= EXERCISE =
For the data below, work out the number of lines containing the string "실행하는" and answer with that number only.

Plain-text document sources:
────────────────

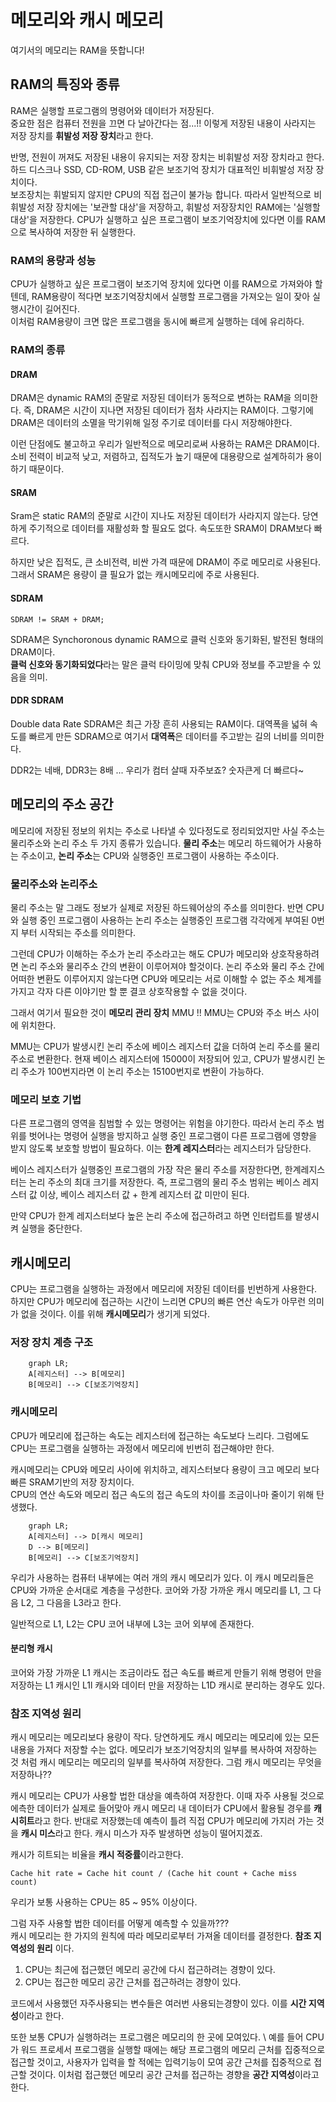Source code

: # 메모리와 캐시 메모리
여기서의 메모리는 RAM을 뜻합니다!

## RAM의 특징와 종류
RAM은 실행할 프로그램의 명령어와 데이터가 저장된다. \
중요한 점은 컴퓨터 전원을 끄면 다 날아간다는 점...!!  이렇게 저장된 내용이 사라지는 저장 장치를 **휘발성 저장 장치**라고 한다.

반명, 전원이 꺼져도 저장된 내용이 유지되는 저장 장치는 비휘발성 저장 장치라고 한다. \
하드 디스크나 SSD, CD-ROM, USB 같은 보조기억 장치가 대표적인 비휘발성 저장 장치이다. \
보조장치는 휘발되지 않지만 CPU의 직접 접근이 불가능 합니다. 따라서 일반적으로 비휘발성 저장 장치에는 '보관할 대상'을 저장하고, 휘발성 저장장치인 RAM에는 '실행할 대상'을 저장한다. CPU가 실행하고 싶은 프로그램이 보조기억장치에 있다면 이를 RAM으로 복사하여 저장한 뒤 실행한다.

### RAM의 용량과 성능
CPU가 실행하고 싶은 프로그램이 보조기억 장치에 있다면 이를 RAM으로 가져와야 할텐데, RAM용량이 적다면 보조기억장치에서 실행할 프로그램을 가져오는 일이 잦아 실행시간이 길어진다. \
이처럼 RAM용량이 크면 많은 프로그램을 동시에 빠르게 실행하는 데에 유리하다. 

### RAM의 종류

#### DRAM
DRAM은 dynamic RAM의 준말로 저장된 데이터가 동적으로 변하는 RAM을 의미한다. 즉, DRAM은 시간이 지나면 저장된 데이터가 점차 사라지는 RAM이다. 그렇기에 DRAM은 데이터의 소멸을 막기위해 일정 주기로 데이터를 다시 저장해야한다.

이런 단점에도 불고하고 우리가 일반적으로 메모리로써 사용하는 RAM은 DRAM이다. 소비 전력이 비교적 낮고, 저렴하고, 집적도가 높기 때문에 대용량으로 설계하히가 용이하기 때문이다. 

#### SRAM
Sram은 static RAM의 준말로 시간이 지나도 저장된 데이터가 사라지지 않는다. 당연하게 주기적으로 데이터를 재활성화 할 필요도 없다. 속도또한 SRAM이 DRAM보다 빠르다.

하지만 낮은 집적도, 큰 소비전력, 비싼 가격 때문에 DRAM이 주로 메모리로 사용된다.
그래서 SRAM은 용량이 클 필요가 없는 캐시메모리에 주로 사용된다.

#### SDRAM
```
SDRAM != SRAM + DRAM;
```
SDRAM은 Synchoronous dynamic RAM으로 클럭 신호와 동기화된, 발전된 형태의 DRAM이다.\
**클럭 신호와 동기화되었다**라는 말은 클럭 타이밍에 맞춰 CPU와 정보를 주고받을 수 있음을 의미. 

#### DDR SDRAM
Double data Rate SDRAM은 최근 가장 흔히 사용되는 RAM이다. 대역폭을 넓혀 속도를 빠르게 만든 SDRAM으로 여기서 **대역폭**은 데이터를 주고받는 길의 너비를 의미한다.

DDR2는 네배, DDR3는 8배 ... 우리가 컴터 살때 자주보죠? 숫자큰게 더 빠르다~

## 메모리의 주소 공간
메모리에 저장된 정보의 위치는 주소로 나타낼 수 있다정도로 정리되었지만 사실 주소는 물리주소와 논리 주소 두 가지 종류가 있습니다. **물리 주소**는 메모리 하드웨어가 사용하는 주소이고, **논리 주소**는 CPU와 실행중인 프로그램이 사용하는 주소이다. 

### 물리주소와 논리주소
물리 주소는 말 그래도 정보가 실제로 저장된 하드웨어상의 주소를 의미한다. 반면 CPU와 실행 중인 프로그램이 사용하는 논리 주소는 실행중인 프로그램 각각에게 부여된 0번지 부터 시작되는 주소를 의미한다.

그런데 CPU가 이해하는 주소가 논리 주소라고는 해도 CPU가 메모리와 상호작용하려면 논리 주소와 물리주소 간의 변환이 이루어져야 할것이다. 논리 주소와 물리 주소 간에 어떠한 변환도 이루어지지 않는다면 CPU와 메모리는 서로 이해할 수 없는 주소 체계를 가지고 각자 다른 이야기만 할 뿐 결코 상호작용할 수 없을 것이다.

그래서 여기서 필요한 것이 **메모리 관리 장치** MMU !!
MMU는 CPU와 주소 버스 사이에 위치한다.

MMU는 CPU가 발생시킨 논리 주소에 베이스 레지스터 값을 더하여 논리 주소를 물리 주소로 변환한다. 현재 베이스 레지스터에 15000이 저장되어 있고, CPU가 발생시킨 논리 주소가 100번지라면 이 논리 주소는 15100번지로 변환이 가능하다.

### 메모리 보호 기법
다른 프로그램의 영역을 침범할 수 있는 명령어는 위험을 야기한다. 따라서 논리 주소 범위를 벗어나는 명령어 실행을 방지하고 실행 중인 프로그램이 다른 프로그램에 영향을 받지 않도록 보호할 방법이 필요하다. 이는 **한계 레지스터**라는 레지스터가 담당한다.

베이스 레지스터가 실행중인 프로그램의 가장 작은 물리 주소를 저장한다면, 한계레지스터는 논리 주소의 최대 크기를 저장한다. 즉, 프로그램의 물리 주소 범위는 베이스 레지스터 값 이상, 베이스 레지스터 값 + 한계 레지스터 값 미만이 된다.

만약 CPU가 한계 레지스터보다 높은 논리 주소에 접근하려고 하면 인터럽트를 발생시켜 실행을 중단한다.

## 캐시메모리
CPU는 프로그램을 실행하는 과정에서 메모리에 저장된 데이터를 빈번하게 사용한다. 하지만 CPU가 메모리에 접근하는 시간이 느리면 CPU의 빠른 연산 속도가 아무런 의미가 없을 것이다. 이를 위해 **캐시메모리**가 생기게 되었다.

### 저장 장치 계층 구조

```mermaid
    graph LR;
    A[레지스터] --> B[메모리]
    B[메모리] --> C[보조기억장치]
```
### 캐시메모리
CPU가 메모리에 접근하는 속도는 레지스터에 접근하는 속도보다 느리다. 그럼에도 CPU는 프로그램을 실행하는 과정에서 메모리에 빈번히 접근해야만 한다.

캐시메모리는 CPU와 메모리 사이에 위치하고, 레지스터보다 용량이 크고 메모리 보다 빠른 SRAM기반의 저장 장치이다.\
CPU의 연산 속도와 메모리 접근 속도의 접근 속도의 차이를 조금이나마 줄이기 위해 탄생했다.

```mermaid
    graph LR;
    A[레지스터] --> D[캐시 메모리]
    D --> B[메모리]
    B[메모리] --> C[보조기억장치]
```

우리가 사용하는 컴퓨터 내부에는 여러 개의 캐시 메모리가 있다. 이 캐시 메모리들은 CPU와 가까운 순서대로 계층을 구성한다. 코어와 가장 가까운 캐시 메모리를 L1, 그 다음 L2, 그 다음을 L3라고 한다.

일반적으로 L1, L2는 CPU 코어 내부에 L3는 코어 외부에 존재한다.

#### 분리형 캐시
코어와 가장 가까운 L1 캐시는 조금이라도 접근 속도를 빠르게 만들기 위해 명령어 만을 저장하는 L1 캐시인 L1l 캐시와 데이터 만을 저장하는 L1D 캐시로 분리하는 경우도 있다.

### 참조 지역성 원리
캐시 메모리는 메모리보다 용량이 작다. 당연하게도 캐시 메모리는 메모리에 있는 모든 내용을 가져다 저장할 수는 없다. 메모리가 보조기억장치의 일부를 복사하여 저장하는 것 처럼 캐시 메모리는 메모리의 일부를 복사하여 저장한다. 그럼 캐시 메모리는 무엇을 저장하나??

캐시 메모리는 CPU가 사용할 법한 대상을 예측하여 저장한다. 이때 자주 사용될 것으로 에측한 데이터가 실제로 들어맞아 캐시 메모리 내 데이터가 CPU에서 활용될 경우를 **캐시히트**라고 한다.
반대로 저장했는데 예측이 틀려 직접 CPU가 메모리에 가지러 가는 것을 **캐시 미스**라고 한다.
캐시 미스가 자주 발생하면 성능이 떨어지겠죠.

캐시가 히트되는 비율을 **캐시 적중률**이라고한다.
```
Cache hit rate = Cache hit count / (Cache hit count + Cache miss count)
```
우리가 보통 사용하는 CPU는 85 ~ 95% 이상이다.

그럼 자주 사용할 법한 데이터를 어떻게 예측할 수 있을까???\
캐시 메모리는 한 가지의 원칙에 따라 메모리로부터 가져올 데이터를 결정한다. **참조 지역성의 원리** 이다. 
1. CPU는 최근에 접근했던 메모리 공간에 다시 접근하려는 경향이 있다.
2. CPU는 접근한 메모리 공간 근처를 접근하려는 경향이 있다.

코드에서 사용했던 자주사용되는 변수들은 여러번 사용되는경향이 있다. 이를 **시간 지역성**이라고 한다.

또한 보통 CPU가 실행하려는 프로그램은 메모리의 한 곳에 모여있다. \ 
예를 들어 CPU가 워드 프로세서 프로그램을 실행할 때에는 해당 프로그램의 메모리 근처를 집중적으로 접근할 것이고, 사용자가 입력을 할 적에는 입력기능이 모여 공간 근처를 집중적으로 접근할 것이다. 이처럼 접근했던 메모리 공간 근처를 접근하는 경향을 **공간 지역성**이라고 한다.

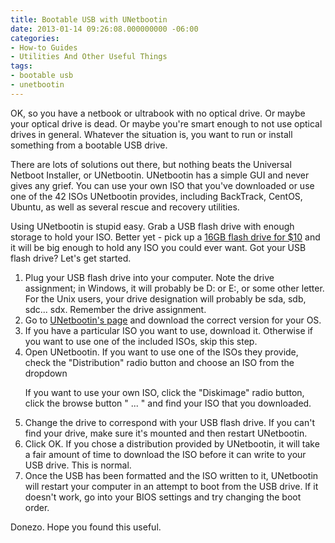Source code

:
 ```yaml
---
title: Bootable USB with UNetbootin
date: 2013-01-14 09:26:08.000000000 -06:00
categories:
- How-to Guides
- Utilities And Other Useful Things
tags:
- bootable usb
- unetbootin
---
```

<p>OK, so you have a netbook or ultrabook with no optical drive. Or maybe your optical drive is dead. Or maybe you're smart enough to not use optical drives in general. Whatever the situation is, you want to run or install something from a bootable USB drive.</p>
<p>There are lots of solutions out there, but nothing beats the Universal Netboot Installer, or UNetbootin. UNetbootin has a simple GUI and never gives any grief. You can use your own ISO that you've downloaded or use one of the 42 ISOs UNetbootin provides, including BackTrack, CentOS, Ubuntu, as well as several rescue and recovery utilities.</p>
<p>Using UNetbootin is stupid easy. Grab a USB flash drive with enough storage to hold your ISO. Better yet - pick up a <a href="http://www.amazon.com/gp/product/B004TS1J1I/ref=as_li_ss_tl?ie=UTF8&amp;tag=alexdgloverwo-20&amp;linkCode=as2&amp;camp=1789&amp;creative=390957&amp;creativeASIN=B004TS1J1I" target="_blank">16GB flash drive for $10</a> and it will be big enough to hold any ISO you could ever want. Got your USB flash drive? Let's get started.</p>
<ol>
<li><span style="line-height:13px;">Plug your USB flash drive into your computer. Note the drive assignment; in Windows, it will probably be D: or E:, or some other letter. For the Unix users, your drive designation will probably be sda, sdb, sdc... sdx. Remember the drive assignment.</span></li>
<li>Go to <a href="http://unetbootin.sourceforge.net/" target="_blank">UNetbootin's page</a> and download the correct version for your OS.</li>
<li>If you have a particular ISO you want to use, download it. Otherwise if you want to use one of the included ISOs, skip this step.</li>
<li>Open UNetbootin. If you want to use one of the ISOs they provide, check the "Distribution" radio button and choose an ISO from the dropdown
<p>If you want to use your own ISO, click the "Diskimage" radio button, click the browse button " ... " and find your ISO that you downloaded.</p>
</li>
<li>Change the drive to correspond with your USB flash drive. If you can't find your drive, make sure it's mounted and then restart UNetbootin.</li>
<li>Click OK. If you chose a distribution provided by UNetbootin, it will take a fair amount of time to download the ISO before it can write to your USB drive. This is normal.</li>
<li>Once the USB has been formatted and the ISO written to it, UNetbootin will restart your computer in an attempt to boot from the USB drive. If it doesn't work, go into your BIOS settings and try changing the boot order.</li>
</ol>
<p>Donezo. Hope you found this useful.</p>
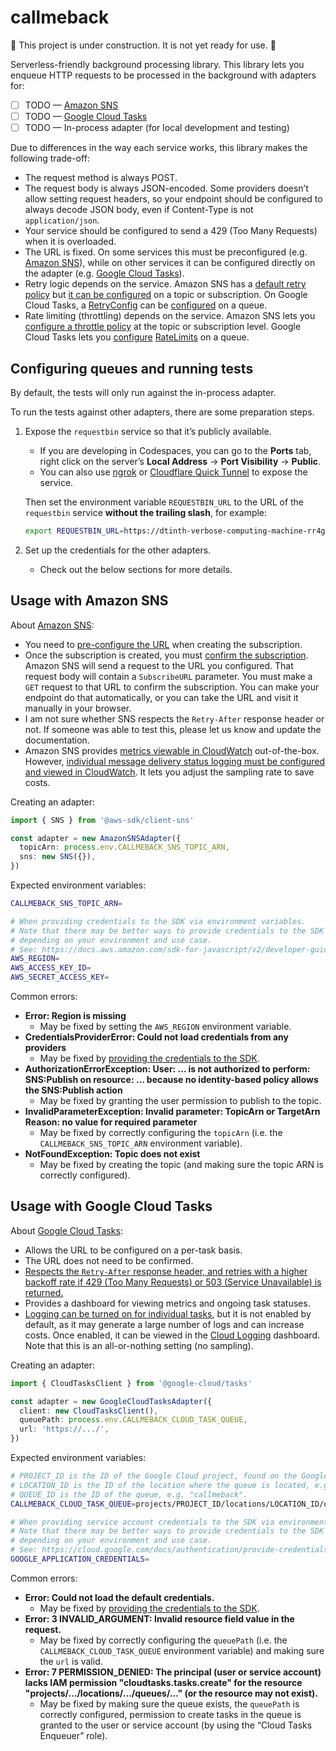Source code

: # callmeback

🚧 This project is under construction. It is not yet ready for use. 🚧

Serverless-friendly background processing library. This library lets you enqueue HTTP requests to be processed in the background with adapters for:

- [ ] TODO — [Amazon SNS](https://docs.aws.amazon.com/sns/latest/dg/sns-http-https-endpoint-as-subscriber.html)
- [ ] TODO — [Google Cloud Tasks](https://cloud.google.com/tasks)
- [ ] TODO — In-process adapter (for local development and testing)

Due to differences in the way each service works, this library makes the following trade-off:

- The request method is always POST.
- The request body is always JSON-encoded. Some providers doesn’t allow setting request headers, so your endpoint should be configured to always decode JSON body, even if Content-Type is not `application/json`.
- Your service should be configured to send a 429 (Too Many Requests) when it is overloaded.
- The URL is fixed. On some services this must be preconfigured (e.g. [Amazon SNS](https://docs.aws.amazon.com/sns/latest/dg/SendMessageToHttp.subscribe.html)), while on other services it can be configured directly on the adapter (e.g. [Google Cloud Tasks](https://cloud.google.com/tasks/docs/creating-http-target-tasks)).
- Retry logic depends on the service. Amazon SNS has a [default retry policy](https://docs.aws.amazon.com/sns/latest/dg/SendMessageToHttp.retry.html) but [it can be configured](https://docs.aws.amazon.com/sns/latest/dg/sns-message-delivery-retries.html#creating-delivery-policy) on a topic or subscription. On Google Cloud Tasks, a [RetryConfig](https://cloud.google.com/tasks/docs/reference/rest/v2/projects.locations.queues#RetryConfig) can be [configured](https://cloud.google.com/tasks/docs/configuring-queues#retry) on a queue.
- Rate limiting (throttling) depends on the service. Amazon SNS lets you [configure a throttle policy](https://docs.aws.amazon.com/sns/latest/dg/sns-message-delivery-retries.html#creating-delivery-policy) at the topic or subscription level. Google Cloud Tasks lets you [configure](https://cloud.google.com/tasks/docs/configuring-queues#retry) [RateLimits](https://cloud.google.com/tasks/docs/reference/rest/v2/projects.locations.queues#ratelimits) on a queue.

## Configuring queues and running tests

By default, the tests will only run against the in-process adapter.

To run the tests against other adapters, there are some preparation steps.

1. Expose the `requestbin` service so that it’s publicly available.

   - If you are developing in Codespaces, you can go to the **Ports** tab, right click on the server’s **Local Address** &rarr; **Port Visibility** &rarr; **Public**.
   - You can also use [ngrok](https://ngrok.com/) or [Cloudflare Quick Tunnel](https://blog.cloudflare.com/quick-tunnels-anytime-anywhere/) to expose the service.

   Then set the environment variable `REQUESTBIN_URL` to the URL of the `requestbin` service **without the trailing slash**, for example:

   ```sh
   export REQUESTBIN_URL=https://dtinth-verbose-computing-machine-rr4g7rgqv2jgj-35124.preview.app.github.dev
   ```

2. Set up the credentials for the other adapters.

   - Check out the below sections for more details.

## Usage with Amazon SNS

About [Amazon SNS](https://aws.amazon.com/sns/):

- You need to [pre-configure the URL](https://docs.aws.amazon.com/sns/latest/dg/SendMessageToHttp.subscribe.html) when creating the subscription.
- Once the subscription is created, you must [confirm the subscription](https://docs.aws.amazon.com/sns/latest/dg/SendMessageToHttp.confirm.html). Amazon SNS will send a request to the URL you configured. That request body will contain a `SubscribeURL` parameter. You must make a `GET` request to that URL to confirm the subscription. You can make your endpoint do that automatically, or you can take the URL and visit it manually in your browser.
- I am not sure whether SNS respects the `Retry-After` response header or not. If someone was able to test this, please let us know and update the documentation.
- Amazon SNS provides [metrics viewable in CloudWatch](https://docs.aws.amazon.com/sns/latest/dg/sns-monitoring-using-cloudwatch.html) out-of-the-box. However, [individual message delivery status logging must be configured and viewed in CloudWatch](https://docs.aws.amazon.com/sns/latest/dg/sns-topic-attributes.html). It lets you adjust the sampling rate to save costs.

Creating an adapter:

```ts
import { SNS } from '@aws-sdk/client-sns'

const adapter = new AmazonSNSAdapter({
  topicArn: process.env.CALLMEBACK_SNS_TOPIC_ARN,
  sns: new SNS({}),
})
```

Expected environment variables:

```sh
CALLMEBACK_SNS_TOPIC_ARN=

# When providing credentials to the SDK via environment variables.
# Note that there may be better ways to provide credentials to the SDK
# depending on your environment and use case.
# See: https://docs.aws.amazon.com/sdk-for-javascript/v2/developer-guide/loading-node-credentials-iam.html
AWS_REGION=
AWS_ACCESS_KEY_ID=
AWS_SECRET_ACCESS_KEY=
```

Common errors:

- **Error: Region is missing**
  - May be fixed by setting the `AWS_REGION` environment variable.
- **CredentialsProviderError: Could not load credentials from any providers**
  - May be fixed by [providing the credentials to the SDK](https://docs.aws.amazon.com/sdk-for-javascript/v2/developer-guide/setting-credentials-node.html).
- **AuthorizationErrorException: User: … is not authorized to perform: SNS:Publish on resource: … because no identity-based policy allows the SNS:Publish action**
  - May be fixed by granting the user permission to publish to the topic.
- **InvalidParameterException: Invalid parameter: TopicArn or TargetArn Reason: no value for required parameter**
  - May be fixed by correctly configuring the `topicArn` (i.e. the `CALLMEBACK_SNS_TOPIC_ARN` environment variable).
- **NotFoundException: Topic does not exist**
  - May be fixed by creating the topic (and making sure the topic ARN is correctly configured).

## Usage with Google Cloud Tasks

About [Google Cloud Tasks](https://cloud.google.com/tasks/):

- Allows the URL to be configured on a per-task basis.
- The URL does not need to be confirmed.
- [Respects the `Retry-After` response header, and retries with a higher backoff rate if 429 (Too Many Requests) or 503 (Service Unavailable) is returned.](https://cloud.google.com/tasks/docs/reference/rest/v2/projects.locations.queues.tasks#httprequest)
- Provides a dashboard for viewing metrics and ongoing task statuses.
- [Logging can be turned on for individual tasks](https://cloud.google.com/tasks/docs/logging), but it is not enabled by default, as it may generate a large number of logs and can increase costs. Once enabled, it can be viewed in the [Cloud Logging](https://cloud.google.com/logging) dashboard. Note that this is an all-or-nothing setting (no sampling).

Creating an adapter:

```ts
import { CloudTasksClient } from '@google-cloud/tasks'

const adapter = new GoogleCloudTasksAdapter({
  client: new CloudTasksClient(),
  queuePath: process.env.CALLMEBACK_CLOUD_TASK_QUEUE,
  url: 'https://.../',
})
```

Expected environment variables:

```sh
# PROJECT_ID is the ID of the Google Cloud project, found on the Google Cloud Console dashboard.
# LOCATION_ID is the ID of the location where the queue is located, e.g. "us-central1".
# QUEUE_ID is the ID of the queue, e.g. "callmeback".
CALLMEBACK_CLOUD_TASK_QUEUE=projects/PROJECT_ID/locations/LOCATION_ID/queues/QUEUE_ID

# When providing service account credentials to the SDK via environment variables.
# Note that there may be better ways to provide credentials to the SDK
# depending on your environment and use case.
# See: https://cloud.google.com/docs/authentication/provide-credentials-adc
GOOGLE_APPLICATION_CREDENTIALS=
```

Common errors:

- **Error: Could not load the default credentials.**
  - May be fixed by [providing the credentials to the SDK](https://cloud.google.com/docs/authentication/provide-credentials-adc).
- **Error: 3 INVALID_ARGUMENT: Invalid resource field value in the request.**
  - May be fixed by correctly configuring the `queuePath` (i.e. the `CALLMEBACK_CLOUD_TASK_QUEUE` environment variable) and making sure the `url` is valid.
- **Error: 7 PERMISSION_DENIED: The principal (user or service account) lacks IAM permission "cloudtasks.tasks.create" for the resource "projects/…/locations/…/queues/…" (or the resource may not exist).**
  - May be fixed by making sure the queue exists, the `queuePath` is correctly configured, permission to create tasks in the queue is granted to the user or service account (by using the “Cloud Tasks Enqueuer” role).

────────────────

= ANSWER TO THE EXERCISE =
3